▶ [Records from a dataset]:
----------------------------------------

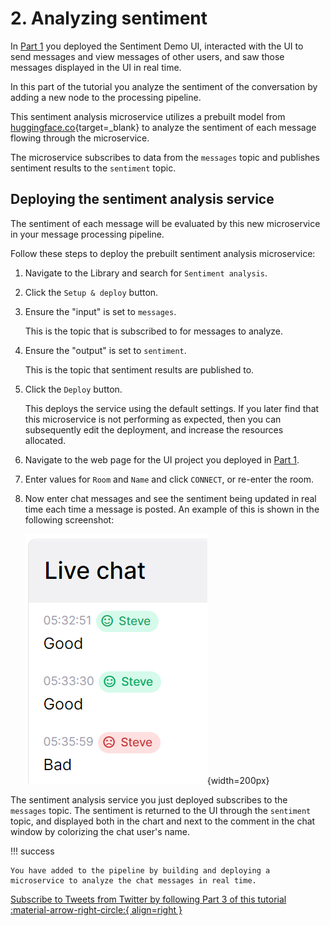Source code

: # 2. Analyzing sentiment

In [Part 1](sentiment-demo-ui.md) you deployed the Sentiment Demo UI, interacted with the UI to send messages and view messages of other users, and saw those messages displayed in the UI in real time.

In this part of the tutorial you analyze the sentiment of the conversation by adding a new node to the processing pipeline. 

This sentiment analysis microservice utilizes a prebuilt model from [huggingface.co](https://huggingface.co/){target=_blank} to analyze the sentiment of each message flowing through the microservice.

The microservice subscribes to data from the `messages` topic and publishes sentiment results to the `sentiment` topic.

## Deploying the sentiment analysis service

The sentiment of each message will be evaluated by this new microservice in your message processing pipeline.

Follow these steps to deploy the prebuilt sentiment analysis microservice:

1. Navigate to the Library and search for `Sentiment analysis`.

2. Click the `Setup & deploy` button.

3. Ensure the "input" is set to `messages`. 

    This is the topic that is subscribed to for messages to analyze.

4. Ensure the "output" is set to `sentiment`. 

    This is the topic that sentiment results are published to.

5. Click the `Deploy` button. 

   This deploys the service using the default settings. If you later find that this microservice is not performing as expected, then you can subsequently edit the deployment, and increase the resources allocated.  

6. Navigate to the web page for the UI project you deployed in [Part 1](sentiment-demo-ui.md). 

7. Enter values for `Room` and `Name` and click `CONNECT`, or re-enter the room.

8. Now enter chat messages and see the sentiment being updated in real time each time a message is posted. An example of this is shown in the following screenshot:
    
    ![Positive and negative sentiment chats](../../images/tutorials/sentiment-analysis-media/image2.png){width=200px}

The sentiment analysis service you just deployed subscribes to the `messages` topic. The sentiment is returned to the UI through the `sentiment` topic, and displayed both in the chart and next to the comment in the chat window by colorizing the chat user's name.

!!! success 

	You have added to the pipeline by building and deploying a microservice to analyze the chat messages in real time.

[Subscribe to Tweets from Twitter by following Part 3 of this tutorial :material-arrow-right-circle:{ align=right }](twitter-data.md)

----------------------------------------

▶ [THE TASK]: Find the lines in the records that include the string "prebuilt", and reply with how many there are, nothing more.

▶ [ANSWER AREA]: 2